Exercise brief
An exact copy of every record is needed, with all pictures omitted.

(Source records)
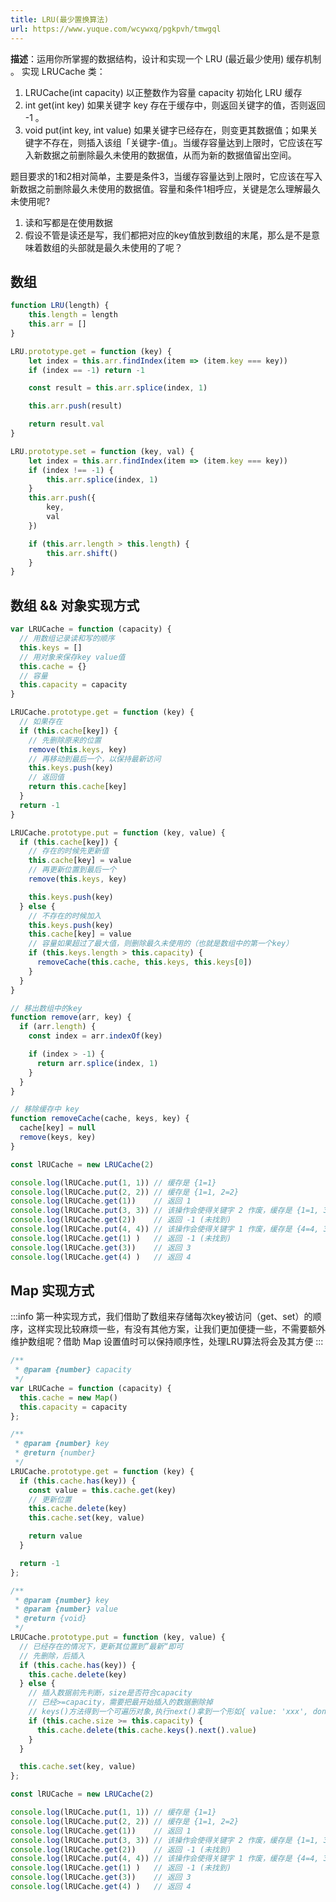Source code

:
 ```yaml
---
title: LRU(最少置换算法)
url: https://www.yuque.com/wcywxq/pgkpvh/tmwgql
---
```


**描述**：运用你所掌握的数据结构，设计和实现一个  LRU (最近最少使用) 缓存机制 。 实现 LRUCache 类：

1. LRUCache(int capacity) 以正整数作为容量 capacity 初始化 LRU 缓存
2. int get(int key) 如果关键字 key 存在于缓存中，则返回关键字的值，否则返回 -1 。
3. void put(int key, int value) 如果关键字已经存在，则变更其数据值；如果关键字不存在，则插入该组「关键字-值」。当缓存容量达到上限时，它应该在写入新数据之前删除最久未使用的数据值，从而为新的数据值留出空间。

题目要求的1和2相对简单，主要是条件3，当缓存容量达到上限时，它应该在写入新数据之前删除最久未使用的数据值。容量和条件1相呼应，关键是怎么理解最久未使用呢?

1. 读和写都是在使用数据
2. 假设不管是读还是写，我们都把对应的key值放到数组的末尾，那么是不是意味着数组的头部就是最久未使用的了呢？ <a name="feoeM"></a>

## 数组

```javascript
function LRU(length) {
    this.length = length
    this.arr = []
}

LRU.prototype.get = function (key) {
    let index = this.arr.findIndex(item => (item.key === key))
    if (index == -1) return -1

    const result = this.arr.splice(index, 1)

    this.arr.push(result)

    return result.val
}

LRU.prototype.set = function (key, val) {
    let index = this.arr.findIndex(item => (item.key === key))
    if (index !== -1) {
        this.arr.splice(index, 1)
    }
    this.arr.push({
        key,
        val
    })

    if (this.arr.length > this.length) {
        this.arr.shift()
    }
}
```

<a name="xkNUK"></a>

## 数组 && 对象实现方式

```javascript
var LRUCache = function (capacity) {
  // 用数组记录读和写的顺序
  this.keys = []
  // 用对象来保存key value值
  this.cache = {}
  // 容量
  this.capacity = capacity
}

LRUCache.prototype.get = function (key) {
  // 如果存在
  if (this.cache[key]) {
    // 先删除原来的位置
    remove(this.keys, key)
    // 再移动到最后一个，以保持最新访问
    this.keys.push(key)
    // 返回值
    return this.cache[key]
  }
  return -1
}

LRUCache.prototype.put = function (key, value) {
  if (this.cache[key]) {
    // 存在的时候先更新值
    this.cache[key] = value
    // 再更新位置到最后一个
    remove(this.keys, key)

    this.keys.push(key)
  } else {
    // 不存在的时候加入
    this.keys.push(key)
    this.cache[key] = value
    // 容量如果超过了最大值，则删除最久未使用的（也就是数组中的第一个key）
    if (this.keys.length > this.capacity) {
      removeCache(this.cache, this.keys, this.keys[0])
    }
  }
}

// 移出数组中的key
function remove(arr, key) {
  if (arr.length) {
    const index = arr.indexOf(key)

    if (index > -1) {
      return arr.splice(index, 1)
    }
  }
}

// 移除缓存中 key
function removeCache(cache, keys, key) {
  cache[key] = null
  remove(keys, key)
}

const lRUCache = new LRUCache(2)

console.log(lRUCache.put(1, 1)) // 缓存是 {1=1}
console.log(lRUCache.put(2, 2)) // 缓存是 {1=1, 2=2}
console.log(lRUCache.get(1))    // 返回 1
console.log(lRUCache.put(3, 3)) // 该操作会使得关键字 2 作废，缓存是 {1=1, 3=3}
console.log(lRUCache.get(2))    // 返回 -1 (未找到)
console.log(lRUCache.put(4, 4)) // 该操作会使得关键字 1 作废，缓存是 {4=4, 3=3}
console.log(lRUCache.get(1) )   // 返回 -1 (未找到)
console.log(lRUCache.get(3))    // 返回 3
console.log(lRUCache.get(4) )   // 返回 4
```

<a name="g2Amg"></a>

## Map 实现方式

:::info
第一种实现方式，我们借助了数组来存储每次key被访问（get、set）的顺序，这样实现比较麻烦一些，有没有其他方案，让我们更加便捷一些，不需要额外维护数组呢？借助 Map 设置值时可以保持顺序性，处理LRU算法将会及其方便
:::

```javascript
/**
 * @param {number} capacity
 */
var LRUCache = function (capacity) {
  this.cache = new Map()
  this.capacity = capacity
};

/** 
 * @param {number} key
 * @return {number}
 */
LRUCache.prototype.get = function (key) {
  if (this.cache.has(key)) {
    const value = this.cache.get(key)
    // 更新位置
    this.cache.delete(key)
    this.cache.set(key, value)

    return value
  }

  return -1
};

/** 
 * @param {number} key 
 * @param {number} value
 * @return {void}
 */
LRUCache.prototype.put = function (key, value) {
  // 已经存在的情况下，更新其位置到”最新“即可
  // 先删除，后插入
  if (this.cache.has(key)) {
    this.cache.delete(key)
  } else {
    // 插入数据前先判断，size是否符合capacity
    // 已经>=capacity，需要把最开始插入的数据删除掉
    // keys()方法得到一个可遍历对象,执行next()拿到一个形如{ value: 'xxx', done: false }的对象
    if (this.cache.size >= this.capacity) {
      this.cache.delete(this.cache.keys().next().value)
    }
  }

  this.cache.set(key, value)
};

const lRUCache = new LRUCache(2)

console.log(lRUCache.put(1, 1)) // 缓存是 {1=1}
console.log(lRUCache.put(2, 2)) // 缓存是 {1=1, 2=2}
console.log(lRUCache.get(1))    // 返回 1
console.log(lRUCache.put(3, 3)) // 该操作会使得关键字 2 作废，缓存是 {1=1, 3=3}
console.log(lRUCache.get(2))    // 返回 -1 (未找到)
console.log(lRUCache.put(4, 4)) // 该操作会使得关键字 1 作废，缓存是 {4=4, 3=3}
console.log(lRUCache.get(1) )   // 返回 -1 (未找到)
console.log(lRUCache.get(3))    // 返回 3
console.log(lRUCache.get(4) )   // 返回 4
```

Answer to this exercise
Source code

:
 ```yaml
---
title: LRU(最少置换算法)
url: https://www.yuque.com/wcywxq/pgkpvh/tmwgql
---
```


**描述**：运用你所掌握的数据结构，设计和实现一个  LRU (最近最少使用) 缓存机制 。 实现 LRUCache 类：

1. LRUCache(int capacity) 以正整数作为容量 capacity 初始化 LRU 缓存
2. int get(int key) 如果关键字 key 存在于缓存中，则返回关键字的值，否则返回 -1 。
3. void put(int key, int value) 如果关键字已经存在，则变更其数据值；如果关键字不存在，则插入该组「关键字-值」。当缓存容量达到上限时，它应该在写入新数据之前删除最久未使用的数据值，从而为新的数据值留出空间。

题目要求的1和2相对简单，主要是条件3，当缓存容量达到上限时，它应该在写入新数据之前删除最久未使用的数据值。容量和条件1相呼应，关键是怎么理解最久未使用呢?

1. 读和写都是在使用数据
2. 假设不管是读还是写，我们都把对应的key值放到数组的末尾，那么是不是意味着数组的头部就是最久未使用的了呢？ <a name="feoeM"></a>

## 数组

```javascript
function LRU(length) {
    this.length = length
    this.arr = []
}

LRU.prototype.get = function (key) {
    let index = this.arr.findIndex(item => (item.key === key))
    if (index == -1) return -1

    const result = this.arr.splice(index, 1)

    this.arr.push(result)

    return result.val
}

LRU.prototype.set = function (key, val) {
    let index = this.arr.findIndex(item => (item.key === key))
    if (index !== -1) {
        this.arr.splice(index, 1)
    }
    this.arr.push({
        key,
        val
    })

    if (this.arr.length > this.length) {
        this.arr.shift()
    }
}
```

<a name="xkNUK"></a>

## 数组 && 对象实现方式

```javascript
var LRUCache = function (capacity) {
  // 用数组记录读和写的顺序
  this.keys = []
  // 用对象来保存key value值
  this.cache = {}
  // 容量
  this.capacity = capacity
}

LRUCache.prototype.get = function (key) {
  // 如果存在
  if (this.cache[key]) {
    // 先删除原来的位置
    remove(this.keys, key)
    // 再移动到最后一个，以保持最新访问
    this.keys.push(key)
    // 返回值
    return this.cache[key]
  }
  return -1
}

LRUCache.prototype.put = function (key, value) {
  if (this.cache[key]) {
    // 存在的时候先更新值
    this.cache[key] = value
    // 再更新位置到最后一个
    remove(this.keys, key)

    this.keys.push(key)
  } else {
    // 不存在的时候加入
    this.keys.push(key)
    this.cache[key] = value
    // 容量如果超过了最大值，则删除最久未使用的（也就是数组中的第一个key）
    if (this.keys.length > this.capacity) {
      removeCache(this.cache, this.keys, this.keys[0])
    }
  }
}

// 移出数组中的key
function remove(arr, key) {
  if (arr.length) {
    const index = arr.indexOf(key)

    if (index > -1) {
      return arr.splice(index, 1)
    }
  }
}

// 移除缓存中 key
function removeCache(cache, keys, key) {
  cache[key] = null
  remove(keys, key)
}

const lRUCache = new LRUCache(2)

console.log(lRUCache.put(1, 1)) // 缓存是 {1=1}
console.log(lRUCache.put(2, 2)) // 缓存是 {1=1, 2=2}
console.log(lRUCache.get(1))    // 返回 1
console.log(lRUCache.put(3, 3)) // 该操作会使得关键字 2 作废，缓存是 {1=1, 3=3}
console.log(lRUCache.get(2))    // 返回 -1 (未找到)
console.log(lRUCache.put(4, 4)) // 该操作会使得关键字 1 作废，缓存是 {4=4, 3=3}
console.log(lRUCache.get(1) )   // 返回 -1 (未找到)
console.log(lRUCache.get(3))    // 返回 3
console.log(lRUCache.get(4) )   // 返回 4
```

<a name="g2Amg"></a>

## Map 实现方式

:::info
第一种实现方式，我们借助了数组来存储每次key被访问（get、set）的顺序，这样实现比较麻烦一些，有没有其他方案，让我们更加便捷一些，不需要额外维护数组呢？借助 Map 设置值时可以保持顺序性，处理LRU算法将会及其方便
:::

```javascript
/**
 * @param {number} capacity
 */
var LRUCache = function (capacity) {
  this.cache = new Map()
  this.capacity = capacity
};

/** 
 * @param {number} key
 * @return {number}
 */
LRUCache.prototype.get = function (key) {
  if (this.cache.has(key)) {
    const value = this.cache.get(key)
    // 更新位置
    this.cache.delete(key)
    this.cache.set(key, value)

    return value
  }

  return -1
};

/** 
 * @param {number} key 
 * @param {number} value
 * @return {void}
 */
LRUCache.prototype.put = function (key, value) {
  // 已经存在的情况下，更新其位置到”最新“即可
  // 先删除，后插入
  if (this.cache.has(key)) {
    this.cache.delete(key)
  } else {
    // 插入数据前先判断，size是否符合capacity
    // 已经>=capacity，需要把最开始插入的数据删除掉
    // keys()方法得到一个可遍历对象,执行next()拿到一个形如{ value: 'xxx', done: false }的对象
    if (this.cache.size >= this.capacity) {
      this.cache.delete(this.cache.keys().next().value)
    }
  }

  this.cache.set(key, value)
};

const lRUCache = new LRUCache(2)

console.log(lRUCache.put(1, 1)) // 缓存是 {1=1}
console.log(lRUCache.put(2, 2)) // 缓存是 {1=1, 2=2}
console.log(lRUCache.get(1))    // 返回 1
console.log(lRUCache.put(3, 3)) // 该操作会使得关键字 2 作废，缓存是 {1=1, 3=3}
console.log(lRUCache.get(2))    // 返回 -1 (未找到)
console.log(lRUCache.put(4, 4)) // 该操作会使得关键字 1 作废，缓存是 {4=4, 3=3}
console.log(lRUCache.get(1) )   // 返回 -1 (未找到)
console.log(lRUCache.get(3))    // 返回 3
console.log(lRUCache.get(4) )   // 返回 4
```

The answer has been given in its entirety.